American mountaineer (1929–2024)

Louis Winslow Whittaker (February 10, 1929 – March 24, 2024) was an American mountaineer, mountain guide, and businessman. He and his twin brother, Jim Whittaker, also a renowned mountaineer and guide, were born and raised in Seattle.

==Biography==
Lou Whittaker was born in Seattle, Washington, on February 10, 1929. He and his twin brother Jim began climbing mountains at age 12. The Whittakers completed their first summit of Mount Rainier at age 16 and had climbed all of the major peaks in Washington by age 18.

Besides his worldwide mountain climbing experience, Whittaker became the most experienced glacier-travel guide by climbing to the summit of Mount Rainier over 250 times.
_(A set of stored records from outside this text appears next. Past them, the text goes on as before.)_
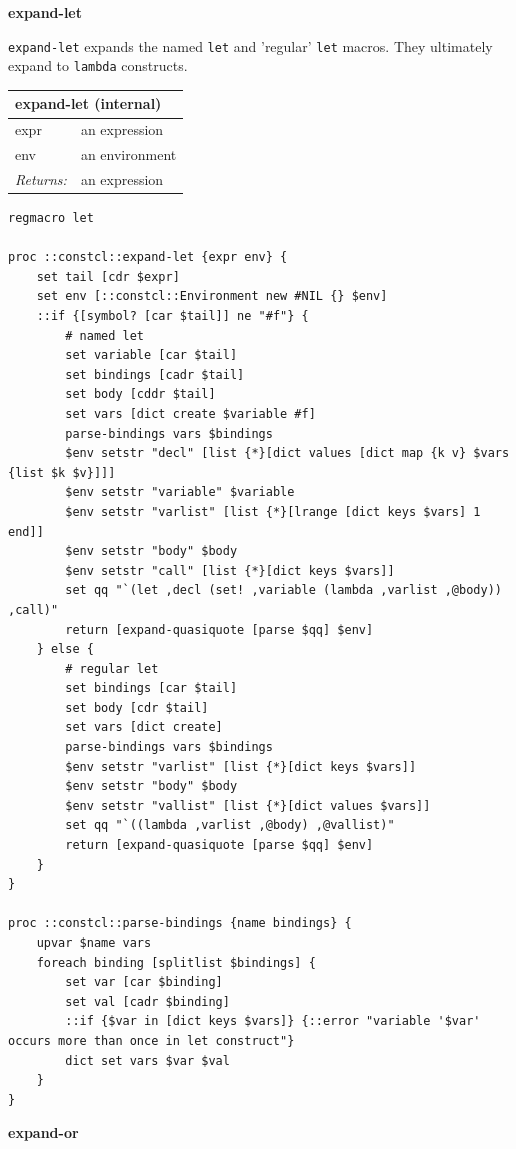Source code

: \documentclass[twoside,9pt]{report}
\begin{document}
\textbf{expand-let}


\texttt{expand-let} expands the named \texttt{let} and 'regular' \texttt{let} macros. They ultimately expand to \texttt{lambda} constructs.

\begin{tabular}{ |l l| }
\hline
\multicolumn{2}{|l|}{expand-let (internal)} \\
\hline
expr & an expression \\
env & an environment \\
\textit{Returns:} & an expression \\
\hline
\end{tabular}

\noindent\makebox[\linewidth]{\rule{\linewidth}{0.4pt}}
\begin{lstlisting}
regmacro let
 
proc ::constcl::expand-let {expr env} {
    set tail [cdr $expr]
    set env [::constcl::Environment new #NIL {} $env]
    ::if {[symbol? [car $tail]] ne "#f"} {
        # named let
        set variable [car $tail]
        set bindings [cadr $tail]
        set body [cddr $tail]
        set vars [dict create $variable #f]
        parse-bindings vars $bindings
        $env setstr "decl" [list {*}[dict values [dict map {k v} $vars {list $k $v}]]]
        $env setstr "variable" $variable
        $env setstr "varlist" [list {*}[lrange [dict keys $vars] 1 end]]
        $env setstr "body" $body
        $env setstr "call" [list {*}[dict keys $vars]]
        set qq "`(let ,decl (set! ,variable (lambda ,varlist ,@body)) ,call)"
        return [expand-quasiquote [parse $qq] $env]
    } else {
        # regular let
        set bindings [car $tail]
        set body [cdr $tail]
        set vars [dict create]
        parse-bindings vars $bindings
        $env setstr "varlist" [list {*}[dict keys $vars]]
        $env setstr "body" $body
        $env setstr "vallist" [list {*}[dict values $vars]]
        set qq "`((lambda ,varlist ,@body) ,@vallist)"
        return [expand-quasiquote [parse $qq] $env]
    }
}
 
proc ::constcl::parse-bindings {name bindings} {
    upvar $name vars
    foreach binding [splitlist $bindings] {
        set var [car $binding]
        set val [cadr $binding]
        ::if {$var in [dict keys $vars]} {::error "variable '$var' occurs more than once in let construct"}
        dict set vars $var $val
    }
}
\end{lstlisting}
\noindent\makebox[\linewidth]{\rule{\linewidth}{0.4pt}}

\textbf{expand-or}
\end{document}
He also established Rainier Mountaineering, Inc. (now RMI Expeditions), developed a group of successful climbing-related businesses at the Rainier Base Camp in Ashford, adjacent to Mount Rainier National Park. There he led the training of several generations of Rainier guides, many of whom continue to guide and climb elsewhere. He also led the first American ascent of the North Col of Mount Everest in 1984.

Whittaker recorded his experiences in Lou Whittaker — Memoirs of a Mountain Guide, written with Andrea Gabbard.

Big Lou, a mountain in Chelan County, Washington is named for him.

He and his wife Ingrid had two sons, who also summited Mount Rainier at the age of 12. Lou Whittaker died from congestive heart failure in Ashford, Washington on March 24, 2024, at the age of 95.